Thursday, June 20, 2013

Do we have a clear understanding of objective Reality?



According to idealism, the world is a world within the mind. Physical objects do not have any independent objective existence. Rather they exist as thoughts in the mind of the perceiver. They arise as bubbles in the mind as things but have subjective existence only.

To understand this we have to contrast it with the opposite point of view, which is called realism. In common sense understanding naive realism is the view of reality that we all hold. We believe that objects exist just outside ourselves, that they have independent objective existence and that they are made of a substance called matter. If we pick up a rock and hold it in our hand, it is difficult to believe, that it is an idea in our mind.
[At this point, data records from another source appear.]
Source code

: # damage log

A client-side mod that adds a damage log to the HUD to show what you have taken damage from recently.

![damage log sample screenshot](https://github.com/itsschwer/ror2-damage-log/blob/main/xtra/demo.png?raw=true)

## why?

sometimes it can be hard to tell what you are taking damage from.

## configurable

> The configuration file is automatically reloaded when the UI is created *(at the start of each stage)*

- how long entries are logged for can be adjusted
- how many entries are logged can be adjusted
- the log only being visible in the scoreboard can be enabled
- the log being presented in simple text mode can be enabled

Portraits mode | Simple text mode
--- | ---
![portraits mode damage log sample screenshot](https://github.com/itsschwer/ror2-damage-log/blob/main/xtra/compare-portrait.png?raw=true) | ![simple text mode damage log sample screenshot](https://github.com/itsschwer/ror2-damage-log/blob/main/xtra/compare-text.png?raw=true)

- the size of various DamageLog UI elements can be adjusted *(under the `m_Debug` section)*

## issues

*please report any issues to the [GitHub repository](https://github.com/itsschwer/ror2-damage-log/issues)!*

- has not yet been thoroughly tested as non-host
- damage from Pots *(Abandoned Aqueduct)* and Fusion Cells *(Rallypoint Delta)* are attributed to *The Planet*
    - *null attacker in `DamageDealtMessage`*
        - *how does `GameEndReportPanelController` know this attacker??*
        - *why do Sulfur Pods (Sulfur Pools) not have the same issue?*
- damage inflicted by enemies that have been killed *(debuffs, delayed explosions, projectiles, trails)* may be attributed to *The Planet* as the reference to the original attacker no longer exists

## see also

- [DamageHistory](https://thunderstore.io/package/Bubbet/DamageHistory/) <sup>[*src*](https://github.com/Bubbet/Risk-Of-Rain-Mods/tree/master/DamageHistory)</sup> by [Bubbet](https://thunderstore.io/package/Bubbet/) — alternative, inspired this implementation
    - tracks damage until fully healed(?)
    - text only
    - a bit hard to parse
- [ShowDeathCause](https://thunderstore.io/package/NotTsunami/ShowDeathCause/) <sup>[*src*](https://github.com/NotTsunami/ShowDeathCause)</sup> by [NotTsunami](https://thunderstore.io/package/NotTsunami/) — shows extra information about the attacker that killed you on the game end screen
All science is based on the assumption that we perceive the world outside through the senses. Even abstract physics comes down to observation.
The problem is that we doubt the evidence of the sense as we realize that things are not always what they seem to be. Science ends and philosophy begins, when we start to question the process and begin to mistrust the evidence of the senses.

We all have to ask, do things exist outside of our minds. Empirical objects are only terms of our consciousness. The outer world is only a play of our minds. We create our world in our mind in the so called waking state. Yet we must also realize that the objects in our waking and dream state are similar, even though we think that there is a radical difference between the waking and the dream state, but is it so?

It is helpful for us to compare the waking and the dream state, we will find that there is time, sensation, future, objects, a sense of cause and effect; we even have subjective thoughts in both states.

Modern analysis shows that everything in dream takes about the same time as in the waking state. There is no way to distinguish the waking from the dream state. The question we now have to ask is, am I now dreaming? Did I just now dream up this world?

This reminds me of what Yogananda said: ‘when we leave this world we will realize that what we had experienced was just a dream’.

According to subjective realism, we are dreaming our own dream.

According to subjective idealism, each of us creates his own world.

New age teachers claim also that we create our own reality, which implies that the ego alone exists.

Vedanta claims that we do not create our own reality. Shankara refutes the idea of New age teachers and that of the Buddhists which claim that we create our own reality. He states, the jiva, the individual being fabricates this world (jiva denotes the individual being, the Atman the cosmic Self).

Vedanta objective idealism says this world is dependent on a conscious perceiver. Although the microcosm mirrors the macrocosm, it is not the microcosm, not the individual that is the perceiver. It is not the jiva, the apparent man, the individual that creates the world. It is the Atman, the cosmic man, the Self, the purusha that is the creator of the world.

We are a reflection of a cosmic me, which we call God. This world is a dream in the mind of god. God is the cosmic dreamer. We are just part of His dream.

Our dreams are just castles in the air, so is the world viewed by the wise. We do not dream up the world, we do not create our own reality. This world is as unreal as a dream.

We know that dreams are unreal, what we need to learn is that the waking state is also unreal. There is a higher reality. When we wake up to the higher truth, this world will disappear, just as it does in deep meditation. If we are seeking the truth, until we give up the idea that the world is the ultimate reality, the mind will continue to focus on objects outside itself and we will pursue the world of appearance.

In order to realize God, we have to go beyond this world of names and forms behind and accept that there is a higher reality to attain.
That alone is real which reveals itself, by itself, which is eternal and unchangeable.

Definitions

Subjective idealism, a philosophy based on the premise that nothing exists except minds and spirits and their perceptions or ideas. A person experiences material things, but their existence is not independent of the perceiving mind; material things are thus mere perceptions. The reality of the outside world is contingent on a knower. The 18th-century Anglo-Irish philosopher George Berkeley succinctly formulated his fundamental proposition thus: “To be is to be perceived”.

Objective idealism (Vedanta) is an idealistic metaphysics that postulates that there is in an important sense only one perceiver and that this perceiver is one with that which is perceived. One important advocate of such metaphysics are, Josiah Royce and G. W. F. Hegel, who were indifferent "whether anybody calls all this Theism or Pantheism". Plato is regarded as one of the earliest representatives of objective idealism. It is distinct from the subjective idealism of George Berkeley.